When trial by jury has been demanded as provided in Rule 38, the action shall be designated upon the docket as a jury action. The trial of all issues so demanded shall be by jury, unless (1) the parties or their attorneys of record, by written stipulation filed with the court or by an oral stipulation made in open court and entered in the record, consent to trial by the court sitting without a jury or (2) the court upon motion or of its own initiative finds that the right of trial by jury of some or all of those issues does not exist under the Constitution or statutes of the United States.


The district court was entitled under Rule 39(a)(2) to find that the right of trial by jury of Wauhop's claims did not exist. Certainly, the court's numerous references to Lynch v. Pan American during the pretrial conference indicate the court's initial belief that Wauhop could not have a jury trial. Such a belief was undoubtably reinforced by her counsel's observation that Wauhop sought "equitable relief." To resolve the issue, the court offered Wauhop the opportunity to submit within 45 days a brief supporting her jury demand. Wauhop's counsel agreed to this procedure.


Thus, on the whole record, the exchange between the court and Wauhop's counsel is best characterized as an "oral stipulation made in open court and entered in the record" that had the ultimate effect of waiving Wauhop's right to a jury trial under Rule 39(a)(1). Counsel essentially made a conditional oral stipulation: I waive my client's right to a jury trial, unless I file a motion and brief within 45 days, in which case I do not waive such right. The oral exchange was memorialized in the pretrial conference order: "Plaintiff is given leave to file a motion for jury trial and brief in support thereof by February 18, 1986.... Failure to move for a jury in compliance with this order shall be considered a waiver of jury trial." The order also recited: "This case shall be set for (Court) Trial October 6, 1986 at 9:30 a.m." These entries are sufficient to comply with Rule 39(a). See, e.g., Field Eng'g & Equip, Inc. v. Cargill, Inc., 651 F.2d 589, 592 (8th Cir.1981); United States v. Missouri River Breaks Hunt Club, 641 F.2d 689, 693 (9th Cir.1981).

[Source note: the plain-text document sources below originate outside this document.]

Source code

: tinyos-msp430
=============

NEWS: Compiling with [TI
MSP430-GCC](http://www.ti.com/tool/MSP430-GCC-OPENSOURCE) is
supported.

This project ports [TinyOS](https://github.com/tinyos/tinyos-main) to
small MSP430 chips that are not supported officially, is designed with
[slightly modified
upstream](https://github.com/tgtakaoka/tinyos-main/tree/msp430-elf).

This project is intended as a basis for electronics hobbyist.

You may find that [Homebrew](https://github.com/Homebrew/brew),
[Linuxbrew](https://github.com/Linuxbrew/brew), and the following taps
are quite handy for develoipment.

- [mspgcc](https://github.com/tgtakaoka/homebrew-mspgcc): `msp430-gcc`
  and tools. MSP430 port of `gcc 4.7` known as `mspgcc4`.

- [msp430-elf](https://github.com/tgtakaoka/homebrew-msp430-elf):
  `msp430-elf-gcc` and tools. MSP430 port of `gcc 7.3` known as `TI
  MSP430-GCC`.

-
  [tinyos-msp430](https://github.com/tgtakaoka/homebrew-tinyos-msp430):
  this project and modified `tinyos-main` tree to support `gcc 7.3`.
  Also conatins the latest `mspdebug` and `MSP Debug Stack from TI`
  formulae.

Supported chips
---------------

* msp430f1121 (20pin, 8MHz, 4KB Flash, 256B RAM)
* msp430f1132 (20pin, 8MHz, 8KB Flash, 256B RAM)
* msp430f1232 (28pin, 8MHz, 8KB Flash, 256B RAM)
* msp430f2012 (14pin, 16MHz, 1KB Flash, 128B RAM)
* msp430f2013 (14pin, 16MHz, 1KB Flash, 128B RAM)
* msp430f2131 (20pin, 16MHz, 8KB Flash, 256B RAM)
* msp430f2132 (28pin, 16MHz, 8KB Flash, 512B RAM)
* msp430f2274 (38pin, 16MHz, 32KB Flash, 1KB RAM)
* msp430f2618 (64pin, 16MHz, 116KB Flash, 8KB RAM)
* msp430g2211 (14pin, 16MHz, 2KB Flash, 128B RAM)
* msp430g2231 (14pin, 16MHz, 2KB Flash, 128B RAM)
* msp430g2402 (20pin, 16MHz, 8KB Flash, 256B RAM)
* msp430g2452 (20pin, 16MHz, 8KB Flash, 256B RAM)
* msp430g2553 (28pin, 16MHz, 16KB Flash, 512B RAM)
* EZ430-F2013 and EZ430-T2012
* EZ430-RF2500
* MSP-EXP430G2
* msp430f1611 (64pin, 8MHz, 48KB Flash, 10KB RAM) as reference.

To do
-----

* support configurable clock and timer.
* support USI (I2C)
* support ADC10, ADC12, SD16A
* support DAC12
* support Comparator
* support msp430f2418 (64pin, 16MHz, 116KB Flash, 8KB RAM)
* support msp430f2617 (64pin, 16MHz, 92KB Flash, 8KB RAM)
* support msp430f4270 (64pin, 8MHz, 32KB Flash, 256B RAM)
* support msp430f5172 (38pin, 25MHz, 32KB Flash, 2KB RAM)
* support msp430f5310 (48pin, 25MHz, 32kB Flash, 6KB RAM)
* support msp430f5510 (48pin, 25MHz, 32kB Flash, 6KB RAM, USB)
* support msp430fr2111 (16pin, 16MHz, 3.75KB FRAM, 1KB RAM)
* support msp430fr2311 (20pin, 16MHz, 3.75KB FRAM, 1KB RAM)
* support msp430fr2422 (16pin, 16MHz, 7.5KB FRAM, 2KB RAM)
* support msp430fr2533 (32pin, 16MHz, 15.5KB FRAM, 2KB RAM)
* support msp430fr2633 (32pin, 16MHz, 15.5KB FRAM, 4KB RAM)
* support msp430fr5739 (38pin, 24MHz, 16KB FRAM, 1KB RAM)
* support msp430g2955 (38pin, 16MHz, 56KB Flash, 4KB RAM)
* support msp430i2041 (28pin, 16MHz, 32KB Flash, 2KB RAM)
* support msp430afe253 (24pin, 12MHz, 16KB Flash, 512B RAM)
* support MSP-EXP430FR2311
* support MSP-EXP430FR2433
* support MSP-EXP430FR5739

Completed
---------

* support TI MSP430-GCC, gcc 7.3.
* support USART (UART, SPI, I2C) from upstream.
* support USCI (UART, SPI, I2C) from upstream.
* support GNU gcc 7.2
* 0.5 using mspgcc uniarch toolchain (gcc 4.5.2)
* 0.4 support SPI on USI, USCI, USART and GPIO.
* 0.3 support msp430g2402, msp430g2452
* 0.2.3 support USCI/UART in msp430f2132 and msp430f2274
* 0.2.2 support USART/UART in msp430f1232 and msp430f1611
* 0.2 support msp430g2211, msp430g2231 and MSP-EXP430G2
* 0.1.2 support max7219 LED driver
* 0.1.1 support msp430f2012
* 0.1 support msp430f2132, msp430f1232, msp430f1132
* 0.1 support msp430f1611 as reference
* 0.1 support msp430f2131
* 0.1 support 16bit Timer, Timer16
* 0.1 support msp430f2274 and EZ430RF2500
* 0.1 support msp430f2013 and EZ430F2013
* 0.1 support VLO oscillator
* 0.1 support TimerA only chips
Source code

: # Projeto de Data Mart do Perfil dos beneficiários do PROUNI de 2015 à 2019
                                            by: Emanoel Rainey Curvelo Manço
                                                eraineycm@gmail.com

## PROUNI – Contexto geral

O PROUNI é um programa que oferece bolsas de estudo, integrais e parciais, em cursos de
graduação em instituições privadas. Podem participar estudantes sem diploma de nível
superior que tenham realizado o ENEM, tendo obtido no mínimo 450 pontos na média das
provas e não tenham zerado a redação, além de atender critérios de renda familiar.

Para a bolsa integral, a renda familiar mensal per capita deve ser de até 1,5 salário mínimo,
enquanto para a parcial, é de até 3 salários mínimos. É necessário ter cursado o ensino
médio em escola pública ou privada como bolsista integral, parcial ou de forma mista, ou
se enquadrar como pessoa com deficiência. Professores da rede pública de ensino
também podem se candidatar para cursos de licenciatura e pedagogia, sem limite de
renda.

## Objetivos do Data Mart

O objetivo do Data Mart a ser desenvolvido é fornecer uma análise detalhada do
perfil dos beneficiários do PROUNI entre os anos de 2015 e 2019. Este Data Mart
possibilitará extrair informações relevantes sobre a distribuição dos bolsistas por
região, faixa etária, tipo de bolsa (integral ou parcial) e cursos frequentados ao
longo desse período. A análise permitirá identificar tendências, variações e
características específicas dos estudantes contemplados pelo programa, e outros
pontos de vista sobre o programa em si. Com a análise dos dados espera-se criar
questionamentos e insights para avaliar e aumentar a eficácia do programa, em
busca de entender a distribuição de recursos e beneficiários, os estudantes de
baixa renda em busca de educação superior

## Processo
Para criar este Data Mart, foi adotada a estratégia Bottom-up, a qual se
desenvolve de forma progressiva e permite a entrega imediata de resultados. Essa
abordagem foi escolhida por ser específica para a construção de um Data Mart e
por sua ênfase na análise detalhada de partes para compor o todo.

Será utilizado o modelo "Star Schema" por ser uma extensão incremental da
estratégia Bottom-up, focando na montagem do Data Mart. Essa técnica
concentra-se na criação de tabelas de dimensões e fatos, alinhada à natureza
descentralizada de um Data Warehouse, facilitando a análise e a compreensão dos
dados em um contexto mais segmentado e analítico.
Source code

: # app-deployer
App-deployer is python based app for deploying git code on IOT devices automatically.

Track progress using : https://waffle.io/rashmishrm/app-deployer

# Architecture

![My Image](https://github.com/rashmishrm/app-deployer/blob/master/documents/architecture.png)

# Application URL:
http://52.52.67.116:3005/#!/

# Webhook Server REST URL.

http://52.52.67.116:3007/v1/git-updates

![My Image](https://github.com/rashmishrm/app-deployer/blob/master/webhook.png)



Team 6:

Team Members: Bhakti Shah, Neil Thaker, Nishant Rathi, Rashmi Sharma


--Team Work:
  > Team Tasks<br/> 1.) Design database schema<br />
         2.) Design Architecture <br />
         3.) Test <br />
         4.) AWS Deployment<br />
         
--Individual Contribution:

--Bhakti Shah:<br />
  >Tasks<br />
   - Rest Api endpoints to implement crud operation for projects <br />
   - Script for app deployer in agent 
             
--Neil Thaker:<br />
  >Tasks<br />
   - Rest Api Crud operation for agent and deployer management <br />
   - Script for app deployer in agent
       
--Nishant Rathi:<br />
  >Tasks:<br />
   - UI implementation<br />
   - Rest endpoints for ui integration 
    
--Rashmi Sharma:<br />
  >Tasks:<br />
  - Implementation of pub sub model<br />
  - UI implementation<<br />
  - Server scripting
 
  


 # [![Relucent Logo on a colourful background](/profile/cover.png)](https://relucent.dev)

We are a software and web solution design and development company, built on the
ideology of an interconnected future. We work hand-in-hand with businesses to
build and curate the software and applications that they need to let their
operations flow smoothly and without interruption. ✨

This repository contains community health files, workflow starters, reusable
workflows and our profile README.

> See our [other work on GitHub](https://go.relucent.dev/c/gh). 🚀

"[A]s the right of jury trial is fundamental, [and] courts indulge every reasonable presumption against waiver," Aetna Ins. Co. v. Kennedy ex rel. Bogash, 301 U.S. 389, 393, 57 S.Ct. 809, 811-12, 81 L.Ed. 1177 (1937), we examine the waiver with an eye to fairness to Wauhop as well as to the technical requirements of procedural rules. Forty-five days is more than sufficient time to file a motion of this kind and complexity. Wauhop never filed a motion requesting a jury. She agreed to a joint pretrial order declaring that trial "will be Court Trial." She filed a joint status letter that recited that the case was assigned to the non-jury docket, but made no objection to the assignment. Finally, Wauhop made her first objection ever to a bench trial on the day of trial itself, some nineteen months after the district court asked for her motion. In this case, any presumption against Wauhop's waiver would be unreasonable.



Because we conclude that Wauhop waived her right to a jury trial, we do not decide whether she was constitutionally entitled to a jury trial of her FLSA claim. We do note, however, the Supreme Court's recent reiteration that "[w]hen legal and equitable claims are joined in the same action, 'the right to jury trial on the legal claim, including all issues common to both claims, remains intact.' " Lytle v. Household Mfg., Inc., --- U.S. ----, 110 S.Ct. 1331, 1335, 108 L.Ed.2d 504 (1990) (quoting Curtis v. Loether, 415 U.S. 189, 196 n. 11, 94 S.Ct. 1005, 1009 n. 11, 39 L.Ed.2d 260 (1974)). Courts must be careful to afford jury trials in accordance with Lytle when legal claims are properly joined with Title VII claims.


The judgment of the district court is AFFIRMED.